The Lori Firefox extension provides very valuable information when you're developing websites, as it shows time-to-first-byte, time-to-complete, the page size and the number of sub-requests used to build a page with every request. Comparing those values to some metrics (rules of thumb really) you know whether you're doing it right or not. Hmm... I'm not sure whether I want to try that on my own site ;-) (no download link for the XPI yet, probably have to wait a day or two until the author notices he forgot something)

» Saferfox Expanded theme for Firefox

Saferfox screenshot
For those who haven't tried Mankin's Saferfox Expanded theme for Firefox just yet: it's a killer. A little Safari-alike but very much a Firefox theme on its own. To install the theme, go grab the jar file and save it to some place on your harddisk. Then, download the Firefox offline theme installer (it's a HTML page, make sure to right-click and choose "Save Link As") and save it locally as well. Then, just open that HTML page from your disk (using File > Open File) and install the Saferfox jar file. It's definately worth it :-)

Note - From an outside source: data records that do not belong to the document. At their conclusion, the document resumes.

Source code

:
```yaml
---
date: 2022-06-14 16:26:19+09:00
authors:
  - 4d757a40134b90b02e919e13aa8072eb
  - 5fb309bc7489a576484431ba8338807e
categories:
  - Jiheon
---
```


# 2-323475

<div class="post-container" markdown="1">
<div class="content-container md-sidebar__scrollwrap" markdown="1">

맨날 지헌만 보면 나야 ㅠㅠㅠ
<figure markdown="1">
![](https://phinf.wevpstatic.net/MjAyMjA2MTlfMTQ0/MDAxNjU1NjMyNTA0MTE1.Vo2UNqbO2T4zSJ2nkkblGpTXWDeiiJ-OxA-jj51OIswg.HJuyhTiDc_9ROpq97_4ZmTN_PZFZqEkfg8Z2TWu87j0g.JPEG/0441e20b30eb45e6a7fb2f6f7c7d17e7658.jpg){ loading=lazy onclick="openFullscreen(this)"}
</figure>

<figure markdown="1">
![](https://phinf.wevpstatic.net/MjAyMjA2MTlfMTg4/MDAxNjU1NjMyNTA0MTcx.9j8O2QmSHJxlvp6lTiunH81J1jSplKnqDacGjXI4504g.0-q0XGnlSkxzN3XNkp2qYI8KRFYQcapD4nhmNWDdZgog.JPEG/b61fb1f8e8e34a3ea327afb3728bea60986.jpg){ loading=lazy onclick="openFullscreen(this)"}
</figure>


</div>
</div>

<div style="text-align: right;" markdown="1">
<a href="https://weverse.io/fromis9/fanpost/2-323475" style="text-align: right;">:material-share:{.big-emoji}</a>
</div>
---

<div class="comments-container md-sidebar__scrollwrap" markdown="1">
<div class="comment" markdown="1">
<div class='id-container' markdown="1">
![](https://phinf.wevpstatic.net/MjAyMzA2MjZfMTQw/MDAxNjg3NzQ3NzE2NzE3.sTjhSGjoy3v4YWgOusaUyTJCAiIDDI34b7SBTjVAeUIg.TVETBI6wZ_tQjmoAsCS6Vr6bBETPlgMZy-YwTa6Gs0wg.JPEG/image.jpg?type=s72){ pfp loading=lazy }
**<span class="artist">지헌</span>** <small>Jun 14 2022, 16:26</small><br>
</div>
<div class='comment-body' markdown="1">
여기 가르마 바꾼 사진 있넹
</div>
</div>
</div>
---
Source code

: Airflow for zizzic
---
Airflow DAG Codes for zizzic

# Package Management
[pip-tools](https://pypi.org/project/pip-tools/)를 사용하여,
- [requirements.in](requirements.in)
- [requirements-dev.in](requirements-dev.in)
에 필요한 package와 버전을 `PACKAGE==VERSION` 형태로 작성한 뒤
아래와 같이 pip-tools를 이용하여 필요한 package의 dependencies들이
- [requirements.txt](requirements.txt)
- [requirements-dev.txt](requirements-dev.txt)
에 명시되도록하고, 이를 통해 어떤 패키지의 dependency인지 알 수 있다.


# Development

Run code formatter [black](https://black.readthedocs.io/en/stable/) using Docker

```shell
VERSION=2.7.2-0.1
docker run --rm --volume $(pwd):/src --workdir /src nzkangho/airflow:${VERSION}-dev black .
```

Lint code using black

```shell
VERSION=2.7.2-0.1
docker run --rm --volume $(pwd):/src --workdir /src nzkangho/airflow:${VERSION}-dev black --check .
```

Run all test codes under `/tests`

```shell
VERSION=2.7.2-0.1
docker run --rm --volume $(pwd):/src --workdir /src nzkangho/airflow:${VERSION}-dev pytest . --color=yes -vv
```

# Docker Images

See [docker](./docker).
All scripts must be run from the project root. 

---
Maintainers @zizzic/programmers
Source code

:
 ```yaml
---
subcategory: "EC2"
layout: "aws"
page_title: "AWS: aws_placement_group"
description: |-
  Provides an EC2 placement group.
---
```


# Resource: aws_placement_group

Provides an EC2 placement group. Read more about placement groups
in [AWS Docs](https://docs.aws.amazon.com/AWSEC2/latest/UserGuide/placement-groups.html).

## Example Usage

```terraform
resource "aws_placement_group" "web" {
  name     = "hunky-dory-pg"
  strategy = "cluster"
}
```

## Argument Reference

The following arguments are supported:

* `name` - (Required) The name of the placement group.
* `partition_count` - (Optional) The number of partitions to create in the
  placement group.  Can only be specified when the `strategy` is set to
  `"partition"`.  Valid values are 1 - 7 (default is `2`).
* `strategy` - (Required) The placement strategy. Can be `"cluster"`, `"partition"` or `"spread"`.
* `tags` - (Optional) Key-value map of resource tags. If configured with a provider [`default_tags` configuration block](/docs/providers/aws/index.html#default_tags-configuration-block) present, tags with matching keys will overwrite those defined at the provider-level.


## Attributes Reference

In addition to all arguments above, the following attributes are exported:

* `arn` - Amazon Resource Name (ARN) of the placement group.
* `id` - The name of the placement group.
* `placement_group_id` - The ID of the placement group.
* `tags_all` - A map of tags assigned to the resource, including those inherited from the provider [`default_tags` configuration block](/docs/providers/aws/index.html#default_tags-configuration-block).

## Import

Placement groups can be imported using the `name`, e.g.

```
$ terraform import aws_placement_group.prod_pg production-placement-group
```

Tuesday, February 01, 2005

» Things to say when you're losing a technical argument

Well, haven't we all heard these before ... ? ;) A Java Geek's Diary : Weblog

» My RPM Presentation at L4L

I made a presentation about RPM recently at the L4L LUG. It's two-fold: first part about using RPM, and the second one about building packages with RPM. The 100, quite verbose slides are available for download (OOo Impress and PDF).